Belgeleri tahrif etmek, gizlemek veya muhteviyatı itibariyle yanıltıcı belge düzenlemek ve kullanmak.

Muhteviyatı itibariyle yanıltıcı belge, gerçek bir işlemi miktar veya mahiyet açısından yanıltıcı şekilde yansıtan belgedir.

Bu tür belgelerin tespiti için şu unsurlar önemlidir:

Belgenin gerçeği yansıtıp yansıtmadığı, delillerle kanıtlanması, zorunlu bilgilerde tahrifat olup olmadığı, kişisel bilgilerin doğruluğu ve vergi incelemeleri sonucunda rapora bağlanması.

İkinci grupta ise defter, kayıt ve belgeleri yok etmek, sahte belge düzenlemek veya kullanmak yer alır.

Sahte belge, gerçekte var olmayan bir işlemi varmış gibi gösteren belgedir.

Belgelerin delil niteliği taşıması için usulüne uygun düzenlenmiş ve kullanılmış olması gerekir.

Sadece ihbar veya şikâyet, tek başına yeterli değildir.

Sahte belgenin kayıtlara intikal ettirilip ettirilmediği ve matrah tespitinde kullanılıp kullanılmadığı önemlidir.

Yargılamada gerçeğe ulaşmak için karşılıklı incelemeler yapılmalı, mal veya hizmet tesliminin gerçekliği araştırılmalıdır.

Üçüncü grupta, yetkisi olmadan belge basmak veya bilerek kullanmak suç sayılmıştır.

Ancak elektronik uygulamalar bu suç türünü büyük ölçüde ortadan kaldırmıştır.

Dördüncü grupta, ödeme kaydedici cihazlara yapılan izinsiz müdahaleler yer alır.

Buna göre, cihazın mührünü kaldırmak, yazılımını değiştirmek, kayıt dışı satışa imkân vermek suçtur.

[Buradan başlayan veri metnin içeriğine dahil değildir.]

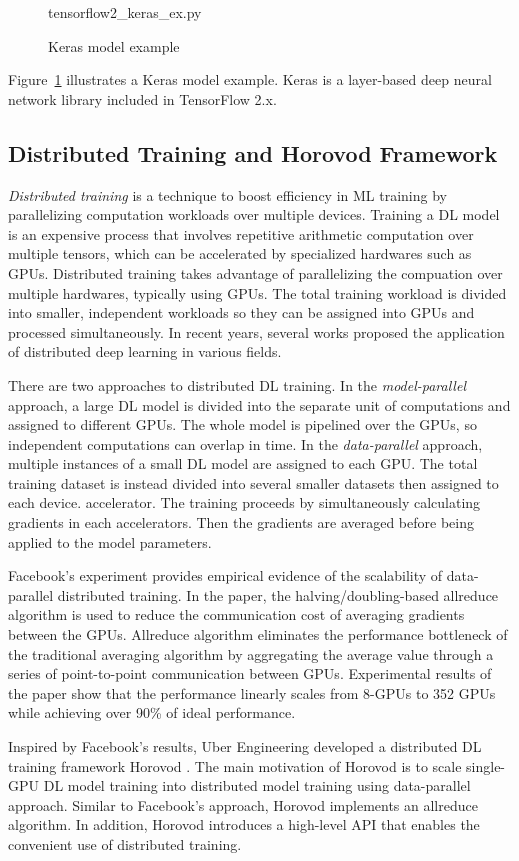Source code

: \begin{figure}[ht!]

{tensorflow2_keras_ex.py}
  \caption{Keras model example}
\label{fig:back:keras}
\end{figure}

Figure~\ref{fig:back:keras} illustrates a Keras model example.
Keras is a layer-based deep neural network library included in TensorFlow 2.x.

\subsection{Distributed Training and Horovod Framework}

\textit{Distributed training} is a technique to boost efficiency in ML training
by parallelizing computation workloads over multiple devices.
Training a DL model is an expensive process that involves repetitive
arithmetic computation over multiple tensors,
which can be accelerated by specialized hardwares such as GPUs. 
Distributed training takes advantage of parallelizing the compuation over
multiple hardwares, typically using GPUs.
The total training workload is divided into smaller, independent workloads
so they can be assigned into GPUs and processed simultaneously. 
In recent years, several works proposed the application of distributed
deep learning in various fields.

There are two approaches to distributed DL training.
In the \textit{model-parallel} approach, a large DL model is divided into 
the separate unit of computations and assigned to different GPUs. 
The whole model is pipelined over the GPUs, so independent computations
can overlap in time.
In the \textit{data-parallel} approach, multiple instances of a small DL model
are assigned to each GPU. The total training dataset is instead
divided into several smaller datasets then assigned to each device.
accelerator. The training proceeds by simultaneously calculating gradients
in each accelerators. Then the gradients are averaged before being 
applied to the model parameters.

Facebook's experiment \cite{facebook2018} provides empirical evidence of
the scalability of data-parallel distributed training. In the paper, 
the halving/doubling-based allreduce algorithm is used to reduce the communication 
cost of averaging gradients between the GPUs. 
Allreduce algorithm eliminates the performance bottleneck of the traditional
averaging algorithm by aggregating the average value through a series of
point-to-point communication between GPUs. 
Experimental results of the paper show that the performance linearly
scales from 8-GPUs to 352 GPUs while achieving over 90\% of ideal performance.

Inspired by Facebook's results, Uber Engineering developed a distributed DL
training framework Horovod \cite{sergeev2018horovod}. 
The main motivation of Horovod is to scale single-GPU DL model training
into distributed model training using data-parallel approach. 
Similar to Facebook's approach, Horovod implements an allreduce algorithm. 
In addition, Horovod introduces a high-level API that enables
the convenient use of distributed training.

Ayrıca, kayıtları değiştirmek, silmek veya Bakanlığa iletilmesini engellemek de suç kapsamındadır.

Beşinci grupta ise tütün ve alkol piyasasında, vergi güvenliğini sağlamak amacıyla kullanılan özel etiket ve işaret sistemlerine müdahale etmek suç olarak tanımlanmıştır.

Bu sistemlere yapılan müdahaleler, bilgilerin Bakanlığa iletilmesini engelleyebilir veya yanıltıcı bilgi iletilmesine neden olabilir.

Suçun oluşması için kastın varlığı şarttır.

Taksirle işlenmesi mümkün değildir.

Savunma aşamasında kast-taksir ayrımı yapılabilir ve manevi unsurun eksikliği halinde beraat kararı verilebilir.

İdari aşamada, sahte veya yanıltıcı belge kullanıldığı tespit edildiğinde Vergi Suçu Raporu düzenlenir ve Cumhuriyet Savcılığına bildirilir.

Vergi kaybı oluşması halinde cezalar artırılabilir.

Bir belgenin sahte olabilmesi için hukuki sonuç doğurma yeteneği olmalı, vergi kanunlarına göre düzenlenme ve saklanma zorunluluğu bulunmalıdır.

Aksi halde, kaçakçılık suçundan söz edilemez.

Yargıtay, belgeyi hukuki sonuç doğuran yazı olarak tanımlamaktadır.

Vergi suçlarının bildirilmesi, Vergi Usul Kanunu’nda düzenlenmiştir.

Vergi incelemesi sırasında suç tespit edildiğinde, yetkili memurlar tarafından Cumhuriyet Savcılığına bildirim yapılması zorunludur.

Kast unsuru, vergi inceleme elemanları tarafından değerlendirilir ancak bu durum eleştirilmektedir.

Çünkü suçun unsurlarının tespiti adli makamların görevidir.

Bazen suç, adli makamlarca tespit edilebilir ve vergi dairesinden inceleme talep edilebilir.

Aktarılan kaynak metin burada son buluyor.